*** Opening DATA TO EXAMINE ***
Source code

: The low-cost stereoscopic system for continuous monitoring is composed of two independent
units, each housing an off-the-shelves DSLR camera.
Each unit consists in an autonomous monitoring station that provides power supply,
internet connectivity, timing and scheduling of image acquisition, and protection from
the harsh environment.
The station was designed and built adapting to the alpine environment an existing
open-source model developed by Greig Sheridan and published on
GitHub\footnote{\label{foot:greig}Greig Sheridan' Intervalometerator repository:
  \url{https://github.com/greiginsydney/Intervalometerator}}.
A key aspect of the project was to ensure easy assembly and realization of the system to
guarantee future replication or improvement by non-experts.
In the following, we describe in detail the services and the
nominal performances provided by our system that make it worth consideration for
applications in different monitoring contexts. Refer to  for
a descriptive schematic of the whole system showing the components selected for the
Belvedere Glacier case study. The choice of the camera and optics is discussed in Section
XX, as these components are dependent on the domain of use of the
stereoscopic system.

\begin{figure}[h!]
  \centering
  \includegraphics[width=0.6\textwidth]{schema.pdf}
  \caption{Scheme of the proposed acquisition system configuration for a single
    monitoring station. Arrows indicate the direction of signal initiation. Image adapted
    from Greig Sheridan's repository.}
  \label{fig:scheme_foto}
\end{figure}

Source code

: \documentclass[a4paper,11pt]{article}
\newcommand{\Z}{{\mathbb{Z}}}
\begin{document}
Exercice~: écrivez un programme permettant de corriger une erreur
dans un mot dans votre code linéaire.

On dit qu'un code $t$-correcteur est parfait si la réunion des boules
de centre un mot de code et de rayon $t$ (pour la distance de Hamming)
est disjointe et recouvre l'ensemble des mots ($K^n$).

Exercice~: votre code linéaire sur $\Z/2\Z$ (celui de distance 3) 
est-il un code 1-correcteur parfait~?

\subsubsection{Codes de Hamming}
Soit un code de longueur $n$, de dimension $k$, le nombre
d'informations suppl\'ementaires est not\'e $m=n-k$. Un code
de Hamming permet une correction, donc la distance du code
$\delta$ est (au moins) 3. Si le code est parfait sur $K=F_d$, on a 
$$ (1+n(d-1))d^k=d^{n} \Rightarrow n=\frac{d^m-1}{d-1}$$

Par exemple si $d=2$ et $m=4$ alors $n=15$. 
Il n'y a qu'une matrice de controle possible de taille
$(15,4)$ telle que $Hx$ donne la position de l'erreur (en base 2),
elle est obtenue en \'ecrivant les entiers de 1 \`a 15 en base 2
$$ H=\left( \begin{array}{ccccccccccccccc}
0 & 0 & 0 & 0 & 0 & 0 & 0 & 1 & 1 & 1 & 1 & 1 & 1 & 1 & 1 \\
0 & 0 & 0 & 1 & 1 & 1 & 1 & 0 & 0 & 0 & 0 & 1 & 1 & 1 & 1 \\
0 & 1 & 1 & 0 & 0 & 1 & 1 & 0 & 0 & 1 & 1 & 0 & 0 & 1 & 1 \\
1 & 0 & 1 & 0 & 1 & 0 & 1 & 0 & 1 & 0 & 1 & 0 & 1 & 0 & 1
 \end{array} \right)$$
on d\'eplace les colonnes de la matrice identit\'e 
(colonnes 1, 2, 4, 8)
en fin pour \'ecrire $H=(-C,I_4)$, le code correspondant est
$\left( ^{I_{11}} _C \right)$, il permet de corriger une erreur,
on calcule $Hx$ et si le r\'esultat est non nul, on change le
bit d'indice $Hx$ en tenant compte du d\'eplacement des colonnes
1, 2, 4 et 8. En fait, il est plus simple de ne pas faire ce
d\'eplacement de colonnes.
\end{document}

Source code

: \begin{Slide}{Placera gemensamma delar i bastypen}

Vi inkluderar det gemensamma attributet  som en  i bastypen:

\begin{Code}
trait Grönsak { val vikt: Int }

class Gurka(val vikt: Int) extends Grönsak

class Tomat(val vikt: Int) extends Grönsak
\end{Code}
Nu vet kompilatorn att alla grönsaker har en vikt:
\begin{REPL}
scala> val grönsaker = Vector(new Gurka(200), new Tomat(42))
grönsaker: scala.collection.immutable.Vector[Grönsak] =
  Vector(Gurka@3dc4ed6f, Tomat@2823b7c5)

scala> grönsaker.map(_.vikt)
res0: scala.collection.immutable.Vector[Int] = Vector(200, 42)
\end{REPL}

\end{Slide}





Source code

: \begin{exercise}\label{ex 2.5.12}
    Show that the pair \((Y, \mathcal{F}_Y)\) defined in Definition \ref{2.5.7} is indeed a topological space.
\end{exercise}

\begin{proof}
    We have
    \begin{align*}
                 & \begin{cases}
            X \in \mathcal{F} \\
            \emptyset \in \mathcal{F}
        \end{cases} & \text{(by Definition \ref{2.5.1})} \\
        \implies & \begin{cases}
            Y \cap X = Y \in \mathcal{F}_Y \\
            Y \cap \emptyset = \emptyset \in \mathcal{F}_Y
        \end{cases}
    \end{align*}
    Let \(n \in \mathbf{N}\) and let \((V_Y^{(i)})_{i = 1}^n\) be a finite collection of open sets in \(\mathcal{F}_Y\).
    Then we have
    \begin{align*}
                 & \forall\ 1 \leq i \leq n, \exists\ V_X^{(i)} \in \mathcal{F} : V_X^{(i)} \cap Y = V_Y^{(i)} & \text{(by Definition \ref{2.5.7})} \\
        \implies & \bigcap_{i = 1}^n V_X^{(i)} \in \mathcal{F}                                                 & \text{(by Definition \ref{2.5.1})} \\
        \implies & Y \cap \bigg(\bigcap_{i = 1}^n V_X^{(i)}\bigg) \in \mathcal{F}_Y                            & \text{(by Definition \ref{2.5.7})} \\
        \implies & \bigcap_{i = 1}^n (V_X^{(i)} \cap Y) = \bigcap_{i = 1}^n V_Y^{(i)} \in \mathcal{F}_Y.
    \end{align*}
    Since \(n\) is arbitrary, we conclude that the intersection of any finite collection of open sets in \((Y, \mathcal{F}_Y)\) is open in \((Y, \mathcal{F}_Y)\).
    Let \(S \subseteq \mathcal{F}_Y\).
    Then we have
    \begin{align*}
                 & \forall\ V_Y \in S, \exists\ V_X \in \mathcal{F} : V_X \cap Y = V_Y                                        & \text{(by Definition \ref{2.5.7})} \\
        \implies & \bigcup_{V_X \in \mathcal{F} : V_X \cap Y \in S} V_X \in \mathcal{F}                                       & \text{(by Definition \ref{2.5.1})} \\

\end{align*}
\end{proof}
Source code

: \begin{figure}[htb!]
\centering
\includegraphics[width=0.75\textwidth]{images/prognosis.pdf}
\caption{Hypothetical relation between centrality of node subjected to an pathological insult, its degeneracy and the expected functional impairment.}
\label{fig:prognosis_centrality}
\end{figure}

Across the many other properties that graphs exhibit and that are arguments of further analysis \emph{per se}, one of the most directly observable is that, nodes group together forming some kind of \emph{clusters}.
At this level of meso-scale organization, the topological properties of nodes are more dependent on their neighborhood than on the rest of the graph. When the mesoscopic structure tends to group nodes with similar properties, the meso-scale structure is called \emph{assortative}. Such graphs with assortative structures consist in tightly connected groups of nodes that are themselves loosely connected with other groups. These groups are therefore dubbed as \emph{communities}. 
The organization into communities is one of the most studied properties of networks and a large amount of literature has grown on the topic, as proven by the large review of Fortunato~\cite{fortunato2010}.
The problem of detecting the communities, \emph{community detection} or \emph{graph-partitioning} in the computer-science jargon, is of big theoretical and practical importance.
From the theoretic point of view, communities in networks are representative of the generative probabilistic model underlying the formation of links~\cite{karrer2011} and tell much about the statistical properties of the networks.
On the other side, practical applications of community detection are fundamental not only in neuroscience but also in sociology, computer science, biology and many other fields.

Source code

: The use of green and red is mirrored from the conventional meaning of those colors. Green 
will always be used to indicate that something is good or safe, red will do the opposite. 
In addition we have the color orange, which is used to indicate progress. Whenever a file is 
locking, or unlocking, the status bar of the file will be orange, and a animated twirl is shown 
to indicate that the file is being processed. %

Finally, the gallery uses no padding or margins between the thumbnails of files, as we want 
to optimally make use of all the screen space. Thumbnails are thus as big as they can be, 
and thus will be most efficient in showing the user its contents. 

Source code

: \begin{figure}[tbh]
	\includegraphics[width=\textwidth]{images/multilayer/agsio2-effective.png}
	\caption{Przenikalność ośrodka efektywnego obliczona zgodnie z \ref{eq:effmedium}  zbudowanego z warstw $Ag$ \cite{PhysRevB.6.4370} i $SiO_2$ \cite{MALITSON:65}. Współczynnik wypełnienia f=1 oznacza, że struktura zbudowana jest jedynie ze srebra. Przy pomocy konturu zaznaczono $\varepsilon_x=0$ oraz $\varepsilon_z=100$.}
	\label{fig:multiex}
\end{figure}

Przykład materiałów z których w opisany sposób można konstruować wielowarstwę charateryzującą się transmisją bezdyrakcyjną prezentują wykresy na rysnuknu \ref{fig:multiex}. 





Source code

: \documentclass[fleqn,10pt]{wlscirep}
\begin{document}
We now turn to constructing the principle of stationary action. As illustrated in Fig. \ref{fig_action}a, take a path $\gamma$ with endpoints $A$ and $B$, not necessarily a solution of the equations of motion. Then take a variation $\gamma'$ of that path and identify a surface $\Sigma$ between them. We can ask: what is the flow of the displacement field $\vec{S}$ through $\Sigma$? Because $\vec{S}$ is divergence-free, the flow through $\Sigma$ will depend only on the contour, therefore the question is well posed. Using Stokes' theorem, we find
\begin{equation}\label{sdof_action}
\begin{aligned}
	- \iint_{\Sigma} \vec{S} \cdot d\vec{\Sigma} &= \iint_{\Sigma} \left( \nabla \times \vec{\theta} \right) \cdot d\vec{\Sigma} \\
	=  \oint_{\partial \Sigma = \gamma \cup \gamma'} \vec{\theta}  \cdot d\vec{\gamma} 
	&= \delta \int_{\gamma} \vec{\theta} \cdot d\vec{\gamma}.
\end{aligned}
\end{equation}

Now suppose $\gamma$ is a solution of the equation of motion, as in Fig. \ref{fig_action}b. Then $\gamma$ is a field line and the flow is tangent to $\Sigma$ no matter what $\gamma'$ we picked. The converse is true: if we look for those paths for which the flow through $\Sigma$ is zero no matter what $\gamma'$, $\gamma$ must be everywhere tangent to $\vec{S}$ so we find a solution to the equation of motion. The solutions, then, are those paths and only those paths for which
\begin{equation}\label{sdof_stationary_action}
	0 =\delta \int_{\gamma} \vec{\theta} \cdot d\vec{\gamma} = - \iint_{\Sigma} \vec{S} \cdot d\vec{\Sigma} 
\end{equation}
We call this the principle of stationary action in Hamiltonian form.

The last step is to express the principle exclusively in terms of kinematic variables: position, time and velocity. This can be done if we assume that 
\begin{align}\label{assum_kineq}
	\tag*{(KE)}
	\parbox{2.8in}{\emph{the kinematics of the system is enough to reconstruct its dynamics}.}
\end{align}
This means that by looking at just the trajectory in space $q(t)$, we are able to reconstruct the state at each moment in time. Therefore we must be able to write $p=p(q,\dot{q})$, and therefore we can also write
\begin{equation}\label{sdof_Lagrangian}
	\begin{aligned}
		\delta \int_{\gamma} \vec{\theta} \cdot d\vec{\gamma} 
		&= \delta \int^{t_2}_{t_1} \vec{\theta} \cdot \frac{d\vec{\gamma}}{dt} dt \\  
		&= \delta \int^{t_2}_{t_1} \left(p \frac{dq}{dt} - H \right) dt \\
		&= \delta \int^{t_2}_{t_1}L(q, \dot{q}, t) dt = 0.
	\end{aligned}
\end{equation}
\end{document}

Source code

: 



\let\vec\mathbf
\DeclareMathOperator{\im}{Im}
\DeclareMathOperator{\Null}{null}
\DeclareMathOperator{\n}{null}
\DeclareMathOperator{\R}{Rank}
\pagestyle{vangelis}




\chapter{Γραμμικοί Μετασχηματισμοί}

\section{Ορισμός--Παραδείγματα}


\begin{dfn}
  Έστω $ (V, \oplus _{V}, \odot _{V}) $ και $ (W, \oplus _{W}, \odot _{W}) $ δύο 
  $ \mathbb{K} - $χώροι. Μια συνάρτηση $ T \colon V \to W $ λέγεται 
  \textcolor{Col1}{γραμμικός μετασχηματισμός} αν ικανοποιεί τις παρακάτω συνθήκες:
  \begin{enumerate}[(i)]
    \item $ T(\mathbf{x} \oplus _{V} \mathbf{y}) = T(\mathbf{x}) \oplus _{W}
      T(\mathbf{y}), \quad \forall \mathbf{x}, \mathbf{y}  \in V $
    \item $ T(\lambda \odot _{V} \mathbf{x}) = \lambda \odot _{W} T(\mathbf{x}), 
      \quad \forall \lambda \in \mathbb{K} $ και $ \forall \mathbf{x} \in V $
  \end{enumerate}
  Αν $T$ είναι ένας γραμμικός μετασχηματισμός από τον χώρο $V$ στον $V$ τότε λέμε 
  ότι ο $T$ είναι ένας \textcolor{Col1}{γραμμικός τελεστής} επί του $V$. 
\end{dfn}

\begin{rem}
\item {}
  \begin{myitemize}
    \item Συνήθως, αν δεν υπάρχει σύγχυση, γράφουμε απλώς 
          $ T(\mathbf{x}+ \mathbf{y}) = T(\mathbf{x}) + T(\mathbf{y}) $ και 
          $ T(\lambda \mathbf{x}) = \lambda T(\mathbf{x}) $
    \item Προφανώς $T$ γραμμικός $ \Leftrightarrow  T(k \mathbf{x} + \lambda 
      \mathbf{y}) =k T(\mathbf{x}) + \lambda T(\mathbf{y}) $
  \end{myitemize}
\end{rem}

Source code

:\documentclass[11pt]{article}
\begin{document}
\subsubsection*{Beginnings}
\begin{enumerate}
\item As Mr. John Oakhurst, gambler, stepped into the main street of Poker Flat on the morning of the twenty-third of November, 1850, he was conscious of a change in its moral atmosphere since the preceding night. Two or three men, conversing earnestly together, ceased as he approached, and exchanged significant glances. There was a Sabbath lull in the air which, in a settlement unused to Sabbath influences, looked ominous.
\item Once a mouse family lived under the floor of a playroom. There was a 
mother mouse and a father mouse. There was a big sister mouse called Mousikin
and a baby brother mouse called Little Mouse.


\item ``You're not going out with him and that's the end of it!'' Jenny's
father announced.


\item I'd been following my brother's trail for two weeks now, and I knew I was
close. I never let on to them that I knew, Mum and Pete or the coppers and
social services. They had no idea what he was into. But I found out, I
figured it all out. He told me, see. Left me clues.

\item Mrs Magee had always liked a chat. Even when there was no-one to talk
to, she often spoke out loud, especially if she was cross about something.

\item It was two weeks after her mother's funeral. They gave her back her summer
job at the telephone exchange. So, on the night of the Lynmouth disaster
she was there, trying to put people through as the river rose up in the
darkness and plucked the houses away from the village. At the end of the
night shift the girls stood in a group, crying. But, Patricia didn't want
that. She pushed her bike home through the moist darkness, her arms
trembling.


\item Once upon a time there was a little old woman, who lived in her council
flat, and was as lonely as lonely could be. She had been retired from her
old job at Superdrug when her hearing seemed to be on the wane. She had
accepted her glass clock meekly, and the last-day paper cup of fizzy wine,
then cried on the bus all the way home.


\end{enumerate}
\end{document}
*** Closing DATA TO EXAMINE ***
In the data above, start at the line that has "On the other", stop after the line that has "those colors. Green", and print every line in between exactly as it stands.

• _SOLUTION FOR THIS PROBLEM_
On the other side, practical applications of community detection are fundamental not only in neuroscience but also in sociology, computer science, biology and many other fields.

Source code

: The use of green and red is mirrored from the conventional meaning of those colors. Green 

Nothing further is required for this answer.